AVAILABLE DATA below:

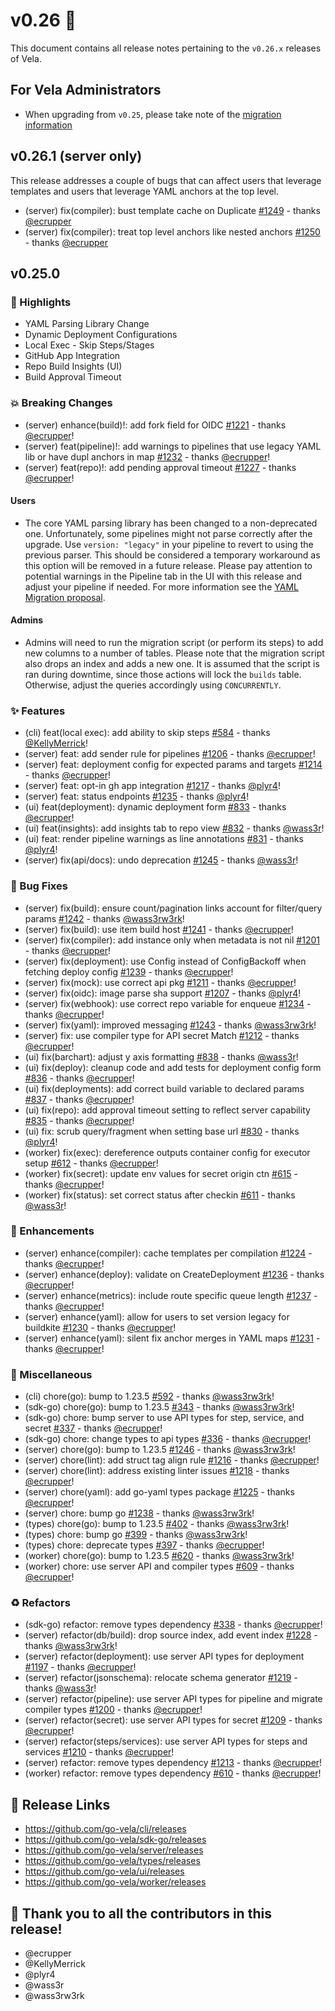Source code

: # v0.26 🚀

This document contains all release notes pertaining to the `v0.26.x` releases of Vela.

## For Vela Administrators

- When upgrading from `v0.25`, please take note of the [migration information](/migrations/v0.26/README.md)

## v0.26.1 (server only)

This release addresses a couple of bugs that can affect users that leverage templates and users that leverage YAML anchors at the top level.

- (server) fix(compiler): bust template cache on Duplicate [#1249](https://github.com/go-vela/server/pull/1249) - thanks [@ecrupper](https://github.com/ecrupper)
- (server) fix(compiler): treat top level anchors like nested anchors [#1250](https://github.com/go-vela/server/pull/1250) - thanks [@ecrupper](https://github.com/ecrupper)

## v0.25.0

### 📣 Highlights

- YAML Parsing Library Change
- Dynamic Deployment Configurations
- Local Exec - Skip Steps/Stages
- GitHub App Integration
- Repo Build Insights (UI)
- Build Approval Timeout


### 💥 Breaking Changes

- (server) enhance(build)!: add fork field for OIDC [#1221](https://github.com/go-vela/server/commit/21761c91218d02852eb713f0b9c8ebce7c41ce55) - thanks [@ecrupper](https://github.com/ecrupper)!
- (server) feat(pipeline)!: add warnings to pipelines that use legacy YAML lib or have dupl anchors in map [#1232](https://github.com/go-vela/server/commit/4c9e836f917258884b9e48fd50184b8fe3700e29) - thanks [@ecrupper](https://github.com/ecrupper)!
- (server) feat(repo)!: add pending approval timeout [#1227](https://github.com/go-vela/server/commit/70ca430d969fd3b7ab2d85fde9b441498c295314) - thanks [@ecrupper](https://github.com/ecrupper)!

#### Users

- The core YAML parsing library has been changed to a non-deprecated one. Unfortunately, some pipelines might not parse correctly after the upgrade. Use `version: "legacy"` in your pipeline to revert to using the previous parser. This should be considered a temporary workaround as this option will be removed in a future release. Please pay attention to potential warnings in the Pipeline tab in the UI with this release and adjust your pipeline if needed. For more information see the [YAML Migration proposal](https://github.com/go-vela/community/blob/main/proposals/2024/12-04_yaml-migration.md).

#### Admins

- Admins will need to run the migration script (or perform its steps) to add new columns to a number of tables. Please note that the migration script also drops an index and adds a new one. It is assumed that the script is ran during downtime, since those actions will lock the `builds` table. Otherwise, adjust the queries accordingly using `CONCURRENTLY`.

### ✨ Features

- (cli) feat(local exec): add ability to skip steps [#584](https://github.com/go-vela/cli/commit/441e1bfa862dbe8baf3ae75a6970cf53c2134e0d) - thanks [@KellyMerrick](https://github.com/KellyMerrick)!
- (server) feat: add sender rule for pipelines [#1206](https://github.com/go-vela/server/commit/237ac81df496df552c0d629ecb0e9fff3b8b69d2) - thanks [@ecrupper](https://github.com/ecrupper)!
- (server) feat: deployment config for expected params and targets [#1214](https://github.com/go-vela/server/commit/fa06a475cd094cf9ea760df547e6ba1187151413) - thanks [@ecrupper](https://github.com/ecrupper)!
- (server) feat: opt-in gh app integration [#1217](https://github.com/go-vela/server/commit/f6dd71eae4734d3f917074cb4f0d43f372d7e1a4) - thanks [@plyr4](https://github.com/plyr4)!
- (server) feat: status endpoints [#1235](https://github.com/go-vela/server/commit/f34ffb90f061ce0f2bc2ec6ba2813d604ed7dfdf) - thanks [@plyr4](https://github.com/plyr4)!
- (ui) feat(deployment): dynamic deployment form [#833](https://github.com/go-vela/ui/commit/cb16332ae1c8611ce83994f3e29695f3ec57a361) - thanks [@ecrupper](https://github.com/ecrupper)!
- (ui) feat(insights): add insights tab to repo view [#832](https://github.com/go-vela/ui/commit/c633f977c5989ef0f4b96884696c782f70f95857) - thanks [@wass3r](https://github.com/wass3r)!
- (ui) feat: render pipeline warnings as line annotations [#831](https://github.com/go-vela/ui/commit/1c2b091577e5ae5d9902b78ed9e9018fc36c9a19) - thanks [@plyr4](https://github.com/plyr4)!
- (server) fix(api/docs): undo deprecation [#1245](https://github.com/go-vela/server/commit/809014928062597ad2d0248e32b0b9f764e38fb7) - thanks [@wass3r](https://github.com/wass3r)!

### 🐛 Bug Fixes

- (server) fix(build): ensure count/pagination links account for filter/query params [#1242](https://github.com/go-vela/server/commit/3997d686a0bd6f9311e355c708de30c872d9029c) - thanks [@wass3rw3rk](https://github.com/wass3rw3rk)!
- (server) fix(build): use item build host [#1241](https://github.com/go-vela/server/commit/3e8f18bc15bd17091e45ae29291487c9d081faf5) - thanks [@ecrupper](https://github.com/ecrupper)!
- (server) fix(compiler): add instance only when metadata is not nil [#1201](https://github.com/go-vela/server/commit/248b3a3ecf4b92334a98233154e238f07853b85c) - thanks [@ecrupper](https://github.com/ecrupper)!
- (server) fix(deployment): use Config instead of ConfigBackoff when fetching deploy config [#1239](https://github.com/go-vela/server/commit/fb2f8cf5d6b20ba020bebf3149b99ec768fb7f31) - thanks [@ecrupper](https://github.com/ecrupper)!
- (server) fix(mock): use correct api pkg [#1211](https://github.com/go-vela/server/commit/cb37db9087c54fe58ae378143f4f948b7913495d) - thanks [@ecrupper](https://github.com/ecrupper)!
- (server) fix(oidc): image parse sha support [#1207](https://github.com/go-vela/server/commit/b0e091f4b617c056d1184f8d7dde0e391caaf8de) - thanks [@plyr4](https://github.com/plyr4)!
- (server) fix(webhook): use correct repo variable for enqueue [#1234](https://github.com/go-vela/server/commit/90cd347e5584f9e370f39ede6305af8915217e0e) - thanks [@ecrupper](https://github.com/ecrupper)!
- (server) fix(yaml): improved messaging [#1243](https://github.com/go-vela/server/commit/fe9bcaf789015ba26b9c4ef7261bd71f16e81211) - thanks [@wass3rw3rk](https://github.com/wass3rw3rk)!
- (server) fix: use compiler type for API secret Match [#1212](https://github.com/go-vela/server/commit/72b59eb8001851e4896e50197cce88d213716f4b) - thanks [@ecrupper](https://github.com/ecrupper)!
- (ui) fix(barchart): adjust y axis formatting [#838](https://github.com/go-vela/ui/commit/302a7e05afc9e651029c695285e66fd24755dd96) - thanks [@wass3r](https://github.com/wass3r)!
- (ui) fix(deploy): cleanup code and add tests for deployment config form [#836](https://github.com/go-vela/ui/commit/bad7d38fab292267a0398de9fef9459d0e287c2d) - thanks [@ecrupper](https://github.com/ecrupper)!
- (ui) fix(deployments): add correct build variable to declared params [#837](https://github.com/go-vela/ui/commit/db5e56282e6922b3b78bc51983c451ebb4441def) - thanks [@ecrupper](https://github.com/ecrupper)!
- (ui) fix(repo): add approval timeout setting to reflect server capability [#835](https://github.com/go-vela/ui/commit/6f15c96cd7ad814a131694f8e442b6739ac0bafb) - thanks [@ecrupper](https://github.com/ecrupper)!
- (ui) fix: scrub query/fragment when setting base url [#830](https://github.com/go-vela/ui/commit/1ad20eb075faf0d82f5f5a96e66f1cd6b5a331cf) - thanks [@plyr4](https://github.com/plyr4)!
- (worker) fix(exec): dereference outputs container config for executor setup [#612](https://github.com/go-vela/worker/commit/402d3d096cbc61969865971c3b242a48d840a7e7) - thanks [@ecrupper](https://github.com/ecrupper)!
- (worker) fix(secret): update env values for secret origin ctn [#615](https://github.com/go-vela/worker/commit/3f3b424037fdf38829dd0c2eacbb981bee2507f2) - thanks [@ecrupper](https://github.com/ecrupper)!
- (worker) fix(status): set correct status after checkin [#611](https://github.com/go-vela/worker/commit/04b2f56074359689503cf667b0afe92533ee5a7f) - thanks [@wass3r](https://github.com/wass3r)!

### 🚸 Enhancements

- (server) enhance(compiler): cache templates per compilation [#1224](https://github.com/go-vela/server/commit/aa973fe1c3b4386871d2eb2b4f6a60a9704596dd) - thanks [@ecrupper](https://github.com/ecrupper)!
- (server) enhance(deploy): validate on CreateDeployment [#1236](https://github.com/go-vela/server/commit/355199f88f4c32b6c269c552b0b5afeb2e53cd72) - thanks [@ecrupper](https://github.com/ecrupper)!
- (server) enhance(metrics): include route specific queue length [#1237](https://github.com/go-vela/server/commit/57815f72c5a76d3b5b7cced35a22749ac8a532ee) - thanks [@ecrupper](https://github.com/ecrupper)!
- (server) enhance(yaml): allow for users to set version legacy for buildkite [#1230](https://github.com/go-vela/server/commit/72319ae4ce75eb935da7a5bef642bca52294508e) - thanks [@ecrupper](https://github.com/ecrupper)!
- (server) enhance(yaml): silent fix anchor merges in YAML maps [#1231](https://github.com/go-vela/server/commit/794c666635c5d5137225c6b8fd1f7e4a6414e2da) - thanks [@ecrupper](https://github.com/ecrupper)!

### 🔧 Miscellaneous

- (cli) chore(go): bump to 1.23.5 [#592](https://github.com/go-vela/cli/commit/424da2ff763fe7d55cc2a130ec0e3af877788d3b) - thanks [@wass3rw3rk](https://github.com/wass3rw3rk)!
- (sdk-go) chore(go): bump to 1.23.5 [#343](https://github.com/go-vela/sdk-go/commit/981c9bfa18f4e96697bdc2b43f0b9d7ecbcc584f) - thanks [@wass3rw3rk](https://github.com/wass3rw3rk)!
- (sdk-go) chore: bump server to use API types for step, service, and secret [#337](https://github.com/go-vela/sdk-go/commit/0d47b4597aafea0fe3d79bff4ce4b118797581cf) - thanks [@ecrupper](https://github.com/ecrupper)!
- (sdk-go) chore: change types to api types [#336](https://github.com/go-vela/sdk-go/commit/7665967590a9e35a2eb459eab69284ff85cd9400) - thanks [@ecrupper](https://github.com/ecrupper)!
- (server) chore(go): bump to 1.23.5 [#1246](https://github.com/go-vela/server/commit/13fe6f839a65663c8dcb5b933195de8ca0d63b24) - thanks [@wass3rw3rk](https://github.com/wass3rw3rk)!
- (server) chore(lint): add struct tag align rule [#1216](https://github.com/go-vela/server/commit/f463fc9de609b772c4d21fc84789e18cbb419bb4) - thanks [@ecrupper](https://github.com/ecrupper)!
- (server) chore(lint): address existing linter issues [#1218](https://github.com/go-vela/server/commit/9a4003b4acc4062127169024ab4f4d0bcad56937) - thanks [@ecrupper](https://github.com/ecrupper)!
- (server) chore(yaml): add go-yaml types package [#1225](https://github.com/go-vela/server/commit/fa93fa875ade5508e90dc82032a0a6ac505a8949) - thanks [@ecrupper](https://github.com/ecrupper)!
- (server) chore: bump go [#1238](https://github.com/go-vela/server/commit/7d74bfcffad114994dbd92acd14791d7c789372a) - thanks [@wass3rw3rk](https://github.com/wass3rw3rk)!
- (types) chore(go): bump to 1.23.5 [#402](https://github.com/go-vela/types/commit/bacfdc471fff5f4aae88e721e2c197aff71ac26e) - thanks [@wass3rw3rk](https://github.com/wass3rw3rk)!
- (types) chore: bump go [#399](https://github.com/go-vela/types/commit/02baf796d0f15ac2f570a5cbb9d7a5d342f1ca25) - thanks [@wass3rw3rk](https://github.com/wass3rw3rk)!
- (types) chore: deprecate types [#397](https://github.com/go-vela/types/commit/3fb7af6c02dcfeedae2eed98f37092544abf0d56) - thanks [@ecrupper](https://github.com/ecrupper)!
- (worker) chore(go): bump to 1.23.5 [#620](https://github.com/go-vela/worker/commit/fc33b225ccccf79d53a485ee28930abbdbf5f6e4) - thanks [@wass3rw3rk](https://github.com/wass3rw3rk)!
- (worker) chore: use server API and compiler types [#609](https://github.com/go-vela/worker/commit/0e10f28918e44a33c535e5e7b72c9e102424ec6c) - thanks [@ecrupper](https://github.com/ecrupper)!

### ♻️ Refactors

- (sdk-go) refactor: remove types dependency [#338](https://github.com/go-vela/sdk-go/commit/b9de2ce2abea05260ae91b688cc7e6e12ff40750) - thanks [@ecrupper](https://github.com/ecrupper)!
- (server) refactor(db/build): drop source index, add event index [#1228](https://github.com/go-vela/server/commit/ada42d56a7837cbe51943dd27f1252f748d300e0) - thanks [@wass3rw3rk](https://github.com/wass3rw3rk)!
- (server) refactor(deployment): use server API types for deployment [#1197](https://github.com/go-vela/server/commit/79667fd483f21daeb8366b09d1927bca507139f4) - thanks [@ecrupper](https://github.com/ecrupper)!
- (server) refactor(jsonschema): relocate schema generator [#1219](https://github.com/go-vela/server/commit/355107dec2300fde1ecd191be39e5a7620aa0078) - thanks [@wass3r](https://github.com/wass3r)!
- (server) refactor(pipeline): use server API types for pipeline and migrate compiler types [#1200](https://github.com/go-vela/server/commit/67a8e47f475e391260de330bd41379855843391f) - thanks [@ecrupper](https://github.com/ecrupper)!
- (server) refactor(secret): use server API types for secret [#1209](https://github.com/go-vela/server/commit/37f2c35301f3afea51fa66479f4f643e5f6d1559) - thanks [@ecrupper](https://github.com/ecrupper)!
- (server) refactor(steps/services): use server API types for steps and services [#1210](https://github.com/go-vela/server/commit/c701bd820081a129cef045105d677eddde5a3b1c) - thanks [@ecrupper](https://github.com/ecrupper)!
- (server) refactor: remove types dependency [#1213](https://github.com/go-vela/server/commit/a2b0d9146d65b76a1e307486424f5bfc8acffae6) - thanks [@ecrupper](https://github.com/ecrupper)!
- (worker) refactor: remove types dependency [#610](https://github.com/go-vela/worker/commit/3db6801bfd102b410a27ebe6fc1d7e3209ae6e0c) - thanks [@ecrupper](https://github.com/ecrupper)!

## 🔗 Release Links

- https://github.com/go-vela/cli/releases
- https://github.com/go-vela/sdk-go/releases
- https://github.com/go-vela/server/releases
- https://github.com/go-vela/types/releases
- https://github.com/go-vela/ui/releases
- https://github.com/go-vela/worker/releases

## 💟 Thank you to all the contributors in this release!

- @ecrupper
- @KellyMerrick
- @plyr4
- @wass3r
- @wass3rw3rk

End of AVAILABLE DATA.

» **WHAT YOU SHOULD DO**
Each line from the start of the entries through the line with "## v0.26.1 (server only)" is to be restated exactly, and the pictures are to be skipped.

» **SOLUTION FOR THIS TASK**
Source code

: # v0.26 🚀

This document contains all release notes pertaining to the `v0.26.x` releases of Vela.

## For Vela Administrators

- When upgrading from `v0.25`, please take note of the [migration information](/migrations/v0.26/README.md)

## v0.26.1 (server only)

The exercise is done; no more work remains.